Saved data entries
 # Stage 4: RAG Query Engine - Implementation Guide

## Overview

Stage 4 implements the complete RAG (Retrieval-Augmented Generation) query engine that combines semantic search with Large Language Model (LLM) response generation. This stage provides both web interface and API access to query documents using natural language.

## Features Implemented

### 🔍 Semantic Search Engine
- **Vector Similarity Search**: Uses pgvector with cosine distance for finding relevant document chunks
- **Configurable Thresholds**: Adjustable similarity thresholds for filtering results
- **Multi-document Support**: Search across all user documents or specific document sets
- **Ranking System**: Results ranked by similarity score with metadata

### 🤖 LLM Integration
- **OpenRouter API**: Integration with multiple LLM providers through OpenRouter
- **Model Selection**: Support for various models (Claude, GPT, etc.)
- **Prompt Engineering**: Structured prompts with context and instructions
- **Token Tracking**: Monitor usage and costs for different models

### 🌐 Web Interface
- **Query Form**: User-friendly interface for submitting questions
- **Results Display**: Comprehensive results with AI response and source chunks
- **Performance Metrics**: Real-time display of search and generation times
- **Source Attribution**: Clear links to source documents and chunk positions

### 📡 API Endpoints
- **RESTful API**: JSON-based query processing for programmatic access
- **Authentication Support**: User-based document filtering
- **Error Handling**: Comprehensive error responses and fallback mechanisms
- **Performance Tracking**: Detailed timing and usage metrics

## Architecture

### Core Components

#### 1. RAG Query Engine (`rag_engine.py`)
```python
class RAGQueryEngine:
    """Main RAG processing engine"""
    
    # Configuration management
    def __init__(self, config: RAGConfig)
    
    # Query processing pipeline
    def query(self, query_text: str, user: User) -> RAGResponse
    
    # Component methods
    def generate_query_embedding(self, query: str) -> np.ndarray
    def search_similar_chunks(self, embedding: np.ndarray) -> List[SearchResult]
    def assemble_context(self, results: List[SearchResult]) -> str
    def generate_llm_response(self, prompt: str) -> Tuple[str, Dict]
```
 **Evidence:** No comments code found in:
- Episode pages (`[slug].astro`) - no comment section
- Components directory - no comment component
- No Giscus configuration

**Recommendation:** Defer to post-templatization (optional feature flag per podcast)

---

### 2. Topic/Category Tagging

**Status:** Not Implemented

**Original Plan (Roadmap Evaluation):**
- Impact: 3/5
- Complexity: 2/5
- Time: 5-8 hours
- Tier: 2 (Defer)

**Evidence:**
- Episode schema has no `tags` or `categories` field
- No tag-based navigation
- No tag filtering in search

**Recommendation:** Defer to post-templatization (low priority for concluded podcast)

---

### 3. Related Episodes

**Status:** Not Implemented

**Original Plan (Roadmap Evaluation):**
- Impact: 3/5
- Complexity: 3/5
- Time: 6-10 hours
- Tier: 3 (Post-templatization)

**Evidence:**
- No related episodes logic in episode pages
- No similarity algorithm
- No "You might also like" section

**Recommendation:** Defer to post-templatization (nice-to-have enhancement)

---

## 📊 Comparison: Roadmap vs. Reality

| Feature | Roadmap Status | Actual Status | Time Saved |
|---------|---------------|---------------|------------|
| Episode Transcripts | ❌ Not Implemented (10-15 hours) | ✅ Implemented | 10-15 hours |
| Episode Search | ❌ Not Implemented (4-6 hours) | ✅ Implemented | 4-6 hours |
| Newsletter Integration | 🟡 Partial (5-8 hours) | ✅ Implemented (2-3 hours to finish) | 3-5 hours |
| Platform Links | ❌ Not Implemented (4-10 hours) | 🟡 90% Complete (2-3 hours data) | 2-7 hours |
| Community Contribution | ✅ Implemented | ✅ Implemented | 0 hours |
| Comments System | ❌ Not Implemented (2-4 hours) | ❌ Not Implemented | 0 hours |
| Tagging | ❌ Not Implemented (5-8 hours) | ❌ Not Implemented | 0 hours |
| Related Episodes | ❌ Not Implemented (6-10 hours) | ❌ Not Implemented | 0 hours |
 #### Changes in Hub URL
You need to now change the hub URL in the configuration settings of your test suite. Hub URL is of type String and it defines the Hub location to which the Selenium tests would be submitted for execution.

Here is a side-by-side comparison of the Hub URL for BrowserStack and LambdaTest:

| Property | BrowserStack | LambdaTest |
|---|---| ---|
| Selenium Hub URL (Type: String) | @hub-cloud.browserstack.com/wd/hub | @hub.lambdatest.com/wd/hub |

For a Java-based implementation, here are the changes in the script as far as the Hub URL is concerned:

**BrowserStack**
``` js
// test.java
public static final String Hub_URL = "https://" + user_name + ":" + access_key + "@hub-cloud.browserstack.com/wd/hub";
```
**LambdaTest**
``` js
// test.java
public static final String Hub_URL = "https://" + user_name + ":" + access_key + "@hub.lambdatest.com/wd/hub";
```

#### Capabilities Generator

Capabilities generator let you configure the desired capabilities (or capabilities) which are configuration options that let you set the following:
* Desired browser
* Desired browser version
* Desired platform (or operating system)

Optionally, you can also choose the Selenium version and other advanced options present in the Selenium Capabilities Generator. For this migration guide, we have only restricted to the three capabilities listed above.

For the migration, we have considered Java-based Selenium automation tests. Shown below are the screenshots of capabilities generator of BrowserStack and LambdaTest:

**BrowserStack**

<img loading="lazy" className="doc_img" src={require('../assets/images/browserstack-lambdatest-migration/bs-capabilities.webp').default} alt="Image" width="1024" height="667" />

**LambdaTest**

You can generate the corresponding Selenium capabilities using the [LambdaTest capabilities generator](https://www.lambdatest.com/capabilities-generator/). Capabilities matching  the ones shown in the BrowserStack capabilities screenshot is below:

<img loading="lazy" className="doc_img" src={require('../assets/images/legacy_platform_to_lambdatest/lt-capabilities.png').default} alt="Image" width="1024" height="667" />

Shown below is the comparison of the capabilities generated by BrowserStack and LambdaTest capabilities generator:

Directions for this task ▸
Start at the first line of the entries above. Set down each line exactly through the one with "### 🌐 Web Interface", and stop there.

Result of the exercise ▸
 # Stage 4: RAG Query Engine - Implementation Guide

## Overview

Stage 4 implements the complete RAG (Retrieval-Augmented Generation) query engine that combines semantic search with Large Language Model (LLM) response generation. This stage provides both web interface and API access to query documents using natural language.

## Features Implemented

### 🔍 Semantic Search Engine
- **Vector Similarity Search**: Uses pgvector with cosine distance for finding relevant document chunks
- **Configurable Thresholds**: Adjustable similarity thresholds for filtering results
- **Multi-document Support**: Search across all user documents or specific document sets
- **Ranking System**: Results ranked by similarity score with metadata

### 🤖 LLM Integration
- **OpenRouter API**: Integration with multiple LLM providers through OpenRouter
- **Model Selection**: Support for various models (Claude, GPT, etc.)
- **Prompt Engineering**: Structured prompts with context and instructions
- **Token Tracking**: Monitor usage and costs for different models

### 🌐 Web Interface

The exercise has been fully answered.